======== MATERIAL PROVIDED

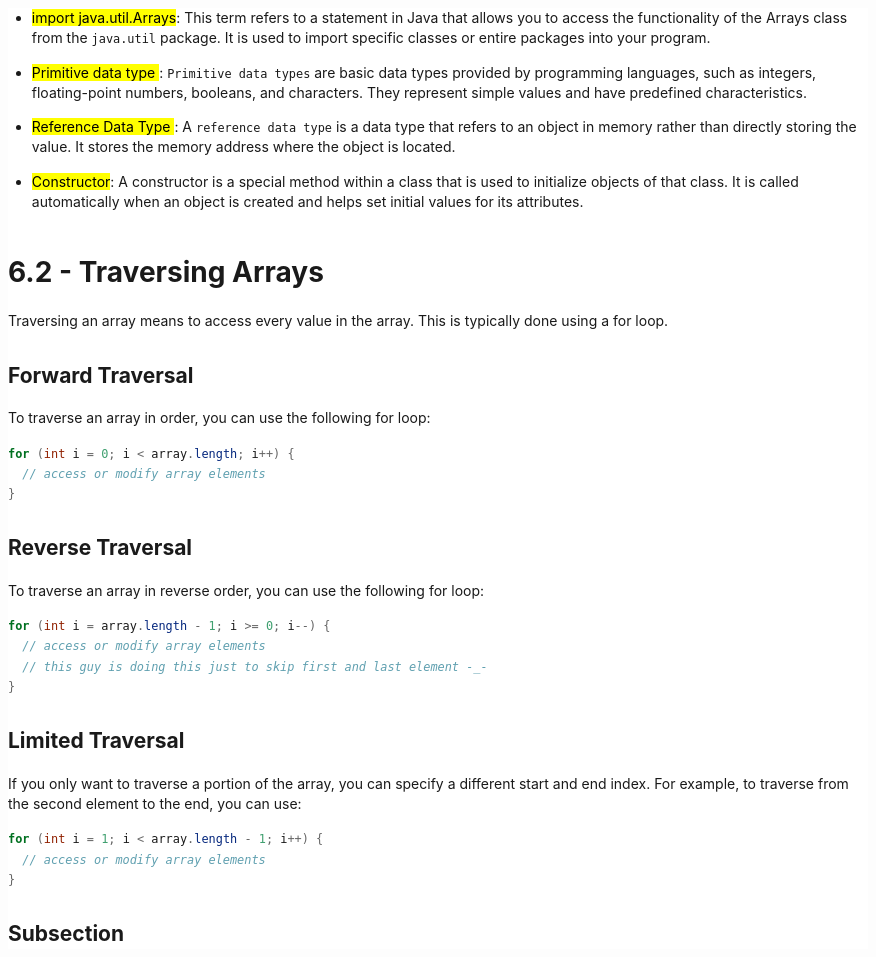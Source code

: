 - <mark>import java.util.Arrays</mark>: This term refers to a statement in Java that allows you to access the functionality of the Arrays class from the `java.util` package. It is used to import specific classes or entire packages into your program.

- <mark>Primitive data type </mark>: `Primitive data types` are basic data types provided by programming languages, such as integers, floating-point numbers, booleans, and characters. They represent simple values and have predefined characteristics.

- <mark>Reference Data Type </mark>: A `reference data type` is a data type that refers to an object in memory rather than directly storing the value. It stores the memory address where the object is located.

* <mark>Constructor</mark>: A constructor is a special method within a class that is used to initialize objects of that class. It is called automatically when an object is created and helps set initial values for its attributes.

# 6.2 - Traversing Arrays

Traversing an array means to access every value in the array. This is typically done using a for loop.

## Forward Traversal

To traverse an array in order, you can use the following for loop:

```java
for (int i = 0; i < array.length; i++) {
  // access or modify array elements
}
```

## Reverse Traversal

To traverse an array in reverse order, you can use the following for loop:

```java
for (int i = array.length - 1; i >= 0; i--) {
  // access or modify array elements
  // this guy is doing this just to skip first and last element -_-
}
```

## Limited Traversal

If you only want to traverse a portion of the array, you can specify a different start and end index. For example, to traverse from the second element to the end, you can use:

```java
for (int i = 1; i < array.length - 1; i++) {
  // access or modify array elements
}
```

## Subsection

================

The lines from the start of the records above through the line that holds "- <mark>Reference Data" are to be copied exactly, both ends included, and no pictures are to be copied.

Source code

: - <mark>import java.util.Arrays</mark>: This term refers to a statement in Java that allows you to access the functionality of the Arrays class from the `java.util` package. It is used to import specific classes or entire packages into your program.

- <mark>Primitive data type </mark>: `Primitive data types` are basic data types provided by programming languages, such as integers, floating-point numbers, booleans, and characters. They represent simple values and have predefined characteristics.

- <mark>Reference Data Type </mark>: A `reference data type` is a data type that refers to an object in memory rather than directly storing the value. It stores the memory address where the object is located.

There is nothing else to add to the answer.